HER2の発現が低い進行乳癌に対し、三機能性の抗体ertumaxomabは安定状態(SD)となる割合が高く、忍容性も良好であることが、フェーズ2試験から示された。12月8日から12日まで米国サンアントニオで開催されたサンアントニオ乳癌シンポジウム(SABCS)で、ベルギーJules Bordet InstituteのF. Cardoso氏が発表した。
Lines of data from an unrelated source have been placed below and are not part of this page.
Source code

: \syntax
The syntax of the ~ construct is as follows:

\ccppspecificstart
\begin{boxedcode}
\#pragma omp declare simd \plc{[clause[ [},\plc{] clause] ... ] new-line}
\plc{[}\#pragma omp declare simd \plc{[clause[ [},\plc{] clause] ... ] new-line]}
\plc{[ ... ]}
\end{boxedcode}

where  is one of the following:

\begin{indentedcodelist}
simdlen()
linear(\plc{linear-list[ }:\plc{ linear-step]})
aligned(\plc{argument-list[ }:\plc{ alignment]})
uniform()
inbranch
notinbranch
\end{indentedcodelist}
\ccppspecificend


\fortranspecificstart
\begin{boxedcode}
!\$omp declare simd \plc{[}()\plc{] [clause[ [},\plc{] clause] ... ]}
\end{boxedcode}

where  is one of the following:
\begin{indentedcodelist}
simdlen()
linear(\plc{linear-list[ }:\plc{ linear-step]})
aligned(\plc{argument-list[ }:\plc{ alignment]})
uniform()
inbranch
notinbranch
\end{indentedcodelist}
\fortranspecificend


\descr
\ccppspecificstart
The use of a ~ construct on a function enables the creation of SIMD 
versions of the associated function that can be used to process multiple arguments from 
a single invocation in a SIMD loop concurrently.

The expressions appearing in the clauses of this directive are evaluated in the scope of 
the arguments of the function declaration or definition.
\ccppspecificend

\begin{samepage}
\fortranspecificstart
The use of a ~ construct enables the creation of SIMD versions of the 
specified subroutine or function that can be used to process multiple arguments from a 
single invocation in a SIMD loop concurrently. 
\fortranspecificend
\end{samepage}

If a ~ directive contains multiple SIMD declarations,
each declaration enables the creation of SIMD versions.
 ertumaxomabは、HER2とCD3を標的とするとともに、補助細胞上のFcγを活性化する。フェーズ1試験では、進行乳癌でHER2の発現が高い患者と低い患者のいずれにおいても有望な有効性が認められた。

 Cardoso氏らは、オープンラベルでertumaxomab単剤のフェーズ2試験を行い、有効性を検討した。

 対象は27人で、エストロゲン受容体とプロゲステロン受容体のいずれか、または両方が陽性の進行乳癌で、HER2の発現が低く、ホルモン療法施行後に進行した患者とし、進行に対しては未治療であることとした。
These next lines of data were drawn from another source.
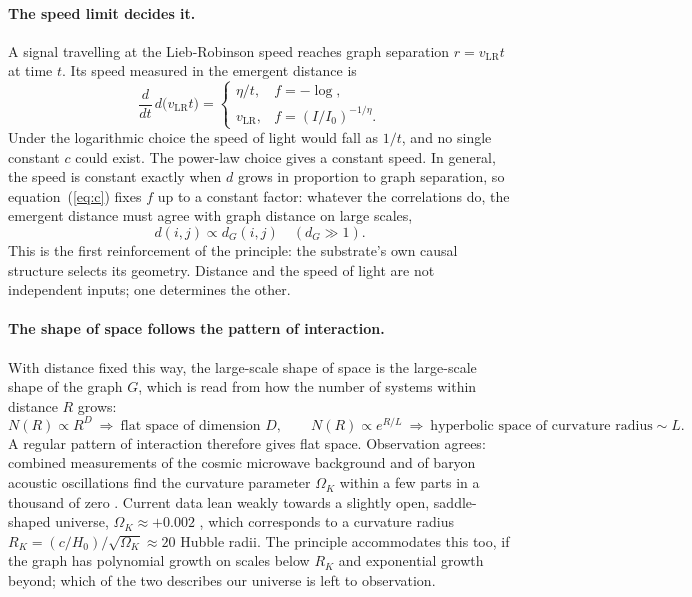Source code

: \documentclass[aps,prd,onecolumn,nofootinbib,superscriptaddress]{revtex4-2}
\begin{document}
\paragraph{The speed limit decides it.} A signal travelling at the Lieb-Robinson speed reaches graph separation $r = v_{\mathrm{LR}}t$ at time $t$. Its speed measured in the emergent distance is
\begin{equation}
\frac{d}{dt}\,d\big(v_{\mathrm{LR}}t\big) =
\begin{cases}
\eta/t, & f = -\log, \\
v_{\mathrm{LR}}, & f = (I/I_0)^{-1/\eta}.
\end{cases}
\end{equation}
Under the logarithmic choice the speed of light would fall as $1/t$, and no single constant $c$ could exist. The power-law choice gives a constant speed. In general, the speed is constant exactly when $d$ grows in proportion to graph separation, so equation~(\ref{eq:c}) fixes $f$ up to a constant factor: whatever the correlations do, the emergent distance must agree with graph distance on large scales,
\begin{equation}
d(i,j) \propto d_G(i,j) \quad (d_G \gg 1).
\end{equation}
This is the first reinforcement of the principle: the substrate's own causal structure selects its geometry. Distance and the speed of light are not independent inputs; one determines the other.

\paragraph{The shape of space follows the pattern of interaction.} With distance fixed this way, the large-scale shape of space is the large-scale shape of the graph $G$, which is read from how the number of systems within distance $R$ grows:
\begin{equation}
N(R) \propto R^D \ \Rightarrow\ \text{flat space of dimension } D, \qquad N(R) \propto e^{R/L} \ \Rightarrow\ \text{hyperbolic space of curvature radius} \sim L.
\end{equation}
A regular pattern of interaction therefore gives flat space. Observation agrees: combined measurements of the cosmic microwave background and of baryon acoustic oscillations find the curvature parameter $\Omega_K$ within a few parts in a thousand of zero \cite{desi2025, chen2025}. Current data lean weakly towards a slightly open, saddle-shaped universe, $\Omega_K \approx +0.002$ \cite{chen2025}, which corresponds to a curvature radius $R_K = (c/H_0)/\sqrt{\Omega_K} \approx 20$ Hubble radii. The principle accommodates this too, if the graph has polynomial growth on scales below $R_K$ and exponential growth beyond; which of the two describes our universe is left to observation.
\end{document}
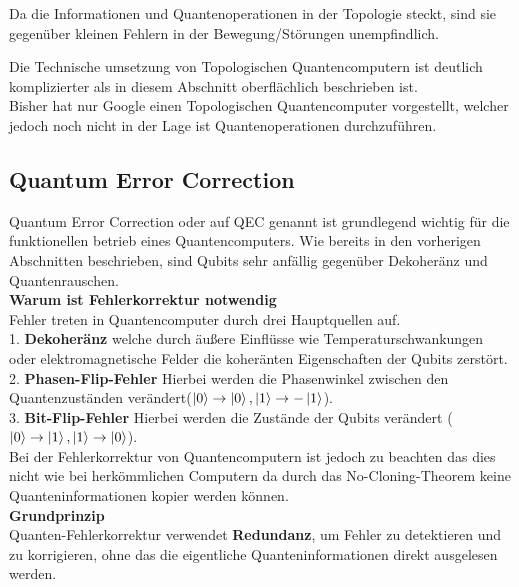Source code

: Da die Informationen und Quantenoperationen in der Topologie steckt, sind sie gegenüber kleinen Fehlern in der Bewegung/Störungen unempfindlich.\\

\begin{tcolorbox}[title=Kommentar,
    title filled=false,
    colback=cyan!5!white,
    colframe=cyan!75!black]
    Die Technische umsetzung von Topologischen Quantencomputern ist deutlich komplizierter als in diesem Abschnitt oberflächlich beschrieben ist.\\
    Bisher hat nur Google einen Topologischen Quantencomputer vorgestellt, welcher jedoch noch nicht in der Lage ist Quantenoperationen durchzuführen.
\end{tcolorbox}

\subsection{Quantum Error Correction}
\label{sub:quantum_error_correction}
Quantum Error Correction oder auf QEC genannt ist grundlegend wichtig für die funktionellen betrieb eines Quantencomputers. Wie bereits in den vorherigen Abschnitten beschrieben,
sind Qubits sehr anfällig gegenüber Dekoheränz und Quantenrauschen.\\

\textbf{Warum ist Fehlerkorrektur notwendig}\\
Fehler treten in Quantencomputer durch drei Hauptquellen auf.\\
1. \textbf{Dekoheränz} welche durch äußere Einflüsse wie Temperaturschwankungen oder elektromagnetische Felder die koheränten Eigenschaften der Qubits zerstört.\\
2. \textbf{Phasen-Flip-Fehler} Hierbei werden die Phasenwinkel zwischen den Quantenzuständen verändert($\ket{0}\rightarrow\ket{0},\ket{1}\rightarrow-\ket{1}$).\\ 
3. \textbf{Bit-Flip-Fehler} Hierbei werden die Zustände der Qubits verändert ($\ket{0}\rightarrow\ket{1},\ket{1}\rightarrow\ket{0}$).\\

Bei der Fehlerkorrektur von Quantencomputern ist jedoch zu beachten das dies nicht wie bei herkömmlichen Computern da durch das No-Cloning-Theorem keine Quanteninformationen kopier werden können.\\

\textbf{Grundprinzip}\\
Quanten-Fehlerkorrektur verwendet \textbf{Redundanz}, um Fehler zu detektieren und zu korrigieren, ohne das die eigentliche Quanteninformationen direkt ausgelesen werden.\\

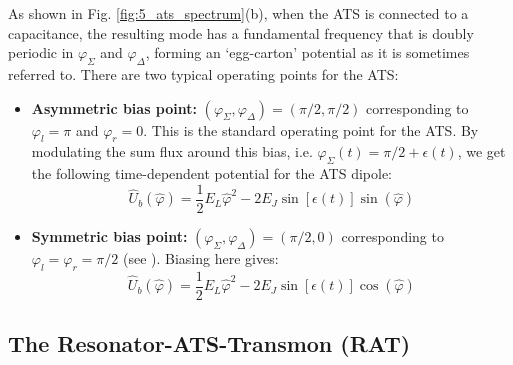 As shown in Fig. \ref{fig:5_ats_spectrum}(b), when the ATS is connected to a capacitance, the resulting mode has a fundamental frequency that is doubly periodic in $\varphi_\Sigma$ and $\varphi_\Delta$, forming an `egg-carton' potential as it is sometimes referred to. There are two typical operating points for the ATS:

\begin{itemize}
    \item \textbf{Asymmetric bias point:} $(\varphi_\Sigma, \varphi_\Delta) = (\pi/2, \pi/2)$ corresponding to $\varphi_l = \pi$ and $\varphi_r = 0$. This is the standard operating point for the ATS. By modulating the sum flux around this bias, i.e. $\varphi_\Sigma(t) = \pi/2 + \epsilon(t)$, we get the following time-dependent potential for the ATS dipole:
    \begin{equation}
        \hat{U}_b(\hat{\varphi}) = \frac{1}{2}E_L \hat{\varphi}^2 - 2E_J \sin[\epsilon(t)]\sin(\hat{\varphi})
    \end{equation}
\item \textbf{Symmetric bias point:} $(\varphi_\Sigma, \varphi_\Delta) = (\pi/2, 0)$ corresponding to $\varphi_l = \varphi_r = \pi/2$ (see \cite{maiti2024ancilla}). Biasing here gives:
\begin{equation}
        \hat{U}_b(\hat{\varphi}) = \frac{1}{2}E_L \hat{\varphi}^2 - 2E_J \sin[\epsilon(t)]\cos(\hat{\varphi})
    \end{equation}
\end{itemize}
\subsection{The Resonator-ATS-Transmon (RAT)}

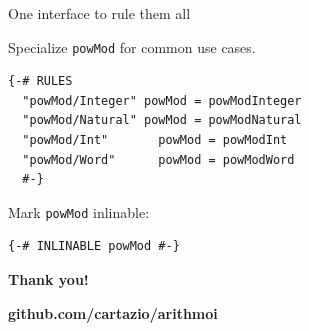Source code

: \documentclass[handout]{beamer}
\begin{document}
\begin{frame}[fragile]{One interface to rule them all}

Specialize {\tt powMod} for common use cases.

\begin{lstlisting}
{-# RULES
  "powMod/Integer" powMod = powModInteger
  "powMod/Natural" powMod = powModNatural
  "powMod/Int"       powMod = powModInt
  "powMod/Word"      powMod = powModWord
  #-}
\end{lstlisting}

Mark {\tt powMod} inlinable:

\begin{lstlisting}
{-# INLINABLE powMod #-}
\end{lstlisting}

\end{frame}

\begin{frame}
\centerline{\Huge\bf Thank you!}
\bigskip
\centerline{\huge\bf github.com/cartazio/arithmoi}
\end{frame}
\end{document}
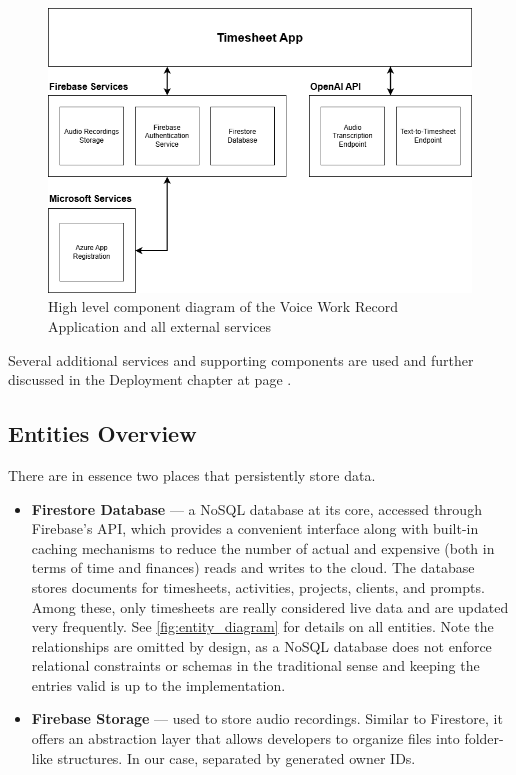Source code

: \documentclass[
  digital,     %
  oneside,     %
  nosansbold,  %
  nocolorbold, %
  lof,         %
  lot,         %
]{fithesis4}
\begin{document}
\begin{figure}[ht]
    \centering
    \includegraphics[width=\textwidth]{assets/diagrams/timesheet_app_component_diagram.drawio.png}
    \caption{High level component diagram of the Voice Work Record Application and all external services}
    \label{fig:timesheet_app_architecture}
\end{figure}

Several additional services and supporting components are used and further discussed in the Deployment chapter at page \pageref{chap:deployment}.

\subsection{Entities Overview}

There are in essence two places that persistently store data.

\begin{itemize}
    \item \textbf{Firestore Database} — a NoSQL database at its core, accessed through Firebase’s API, which provides a convenient interface along with built-in caching mechanisms to reduce the number of actual and expensive (both in terms of time and finances) reads and writes to the cloud. The database stores documents for timesheets, activities, projects, clients, and prompts. Among these, only timesheets are really considered live data and are updated very frequently. See \ref{fig:entity_diagram} for details on all entities. Note the relationships are omitted by design, as a NoSQL database does not enforce relational constraints or schemas in the traditional sense and keeping the entries valid is up to the implementation.
    
    \item \textbf{Firebase Storage} — used to store audio recordings. Similar to Firestore, it offers an abstraction layer that allows developers to organize files into folder-like structures. In our case, separated by generated owner IDs.
\end{itemize}
\end{document}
 ertumaxomabは週1回、3時間かけて静脈内投与し、0日目に10μg、7日目に100μg、14日目に100μgを投与した。対象者全員が3回の投与を受けた。

 主要評価項目はRECIST基準による奏効率とした。奏効の評価は最終投与から4週後と8週後に行い、その後は2〜3カ月毎に進行まで行った。
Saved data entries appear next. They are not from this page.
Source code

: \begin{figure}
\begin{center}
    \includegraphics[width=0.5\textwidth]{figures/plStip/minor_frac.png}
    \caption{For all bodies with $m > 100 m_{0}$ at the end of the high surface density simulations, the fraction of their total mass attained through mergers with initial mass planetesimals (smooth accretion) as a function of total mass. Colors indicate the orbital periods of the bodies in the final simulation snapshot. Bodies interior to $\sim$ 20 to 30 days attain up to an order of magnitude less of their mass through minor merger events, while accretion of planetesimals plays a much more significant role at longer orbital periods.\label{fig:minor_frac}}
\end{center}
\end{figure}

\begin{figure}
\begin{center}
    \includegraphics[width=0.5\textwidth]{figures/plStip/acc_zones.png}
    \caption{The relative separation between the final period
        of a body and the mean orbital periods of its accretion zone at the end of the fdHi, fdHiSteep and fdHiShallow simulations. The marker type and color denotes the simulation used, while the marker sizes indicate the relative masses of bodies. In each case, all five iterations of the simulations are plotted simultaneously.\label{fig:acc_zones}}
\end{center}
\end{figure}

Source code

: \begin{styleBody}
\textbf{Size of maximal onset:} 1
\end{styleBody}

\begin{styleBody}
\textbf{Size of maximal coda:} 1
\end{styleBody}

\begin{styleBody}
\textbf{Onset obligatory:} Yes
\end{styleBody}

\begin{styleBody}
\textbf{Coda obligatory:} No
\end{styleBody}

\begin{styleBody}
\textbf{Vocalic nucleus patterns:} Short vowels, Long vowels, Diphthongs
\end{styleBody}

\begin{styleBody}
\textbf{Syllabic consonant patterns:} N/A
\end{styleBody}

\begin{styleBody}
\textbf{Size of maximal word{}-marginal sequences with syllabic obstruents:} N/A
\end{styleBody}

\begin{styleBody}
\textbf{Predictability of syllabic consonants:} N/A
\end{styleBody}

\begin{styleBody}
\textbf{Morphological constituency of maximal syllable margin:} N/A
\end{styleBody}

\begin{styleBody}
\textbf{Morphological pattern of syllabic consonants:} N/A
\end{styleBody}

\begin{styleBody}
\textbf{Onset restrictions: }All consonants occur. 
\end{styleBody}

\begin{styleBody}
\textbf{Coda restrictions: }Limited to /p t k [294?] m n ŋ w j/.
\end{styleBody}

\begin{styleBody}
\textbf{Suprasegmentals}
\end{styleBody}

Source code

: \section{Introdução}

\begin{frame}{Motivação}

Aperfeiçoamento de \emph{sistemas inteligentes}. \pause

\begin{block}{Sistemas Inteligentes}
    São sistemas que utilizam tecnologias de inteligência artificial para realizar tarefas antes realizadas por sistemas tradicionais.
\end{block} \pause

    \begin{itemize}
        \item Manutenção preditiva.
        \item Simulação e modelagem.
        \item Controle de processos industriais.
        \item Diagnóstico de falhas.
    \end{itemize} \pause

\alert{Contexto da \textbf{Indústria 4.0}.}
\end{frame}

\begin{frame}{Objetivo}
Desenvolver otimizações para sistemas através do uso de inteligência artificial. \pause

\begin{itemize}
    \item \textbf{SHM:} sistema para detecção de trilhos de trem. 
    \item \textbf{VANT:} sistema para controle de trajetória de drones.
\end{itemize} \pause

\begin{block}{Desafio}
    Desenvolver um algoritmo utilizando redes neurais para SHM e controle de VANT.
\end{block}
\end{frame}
 評価可能な26人に完全奏効(CR)は認められなかった。1人は3回目のフォローアップ時に部分奏効(PR)となったが、その後のデータが得られず未確認だった。14人(53.8%)は2回目のフォローアップ時(42日目)にSDとなり、8人(30.8%)は3回目のフォローアップ時(70日)もSDだった。1人は10カ月を過ぎてもSDが維持されていた。

 TTPの中央値は65.5日(95%CI:43〜98)だった。

 安全性の評価は27人を対象に行われた。ertumaxomab の1回目の投与(10μg)後は14人(51.9%)、3回目の投与(100μg)後は25人(92.6%)が治療関連毒性を1回以上経験した。

 有害事象の発現は2回目と3回目の投与の間に多く発現したが(42.1%)、3回目の投与後は減少した(30.3%)。多くは軽度または中等度で、73.8%は1日以内に消失した。頻度が高かったのは、発熱(74.1%)、頭痛(40.7%)、悪寒(33.3%)、嘔吐(29.6%)などだった。

 ertumaxomabの安全性と忍容性は、HER2の発現が低い患者においても過去の報告と同様であった。有害事象の多くはertumaxomabの作用機序であるサイトカインの放出によるものと考えられ、強い免疫反応が起こっていることが示唆される。薬理学的データでも、サイトカインの放出は2回目の投与後に最高となることが示された。

 Cardoso氏は「今後、単剤または併用の至適用量の検討や、HER2陽性患者での検証も必要」としている。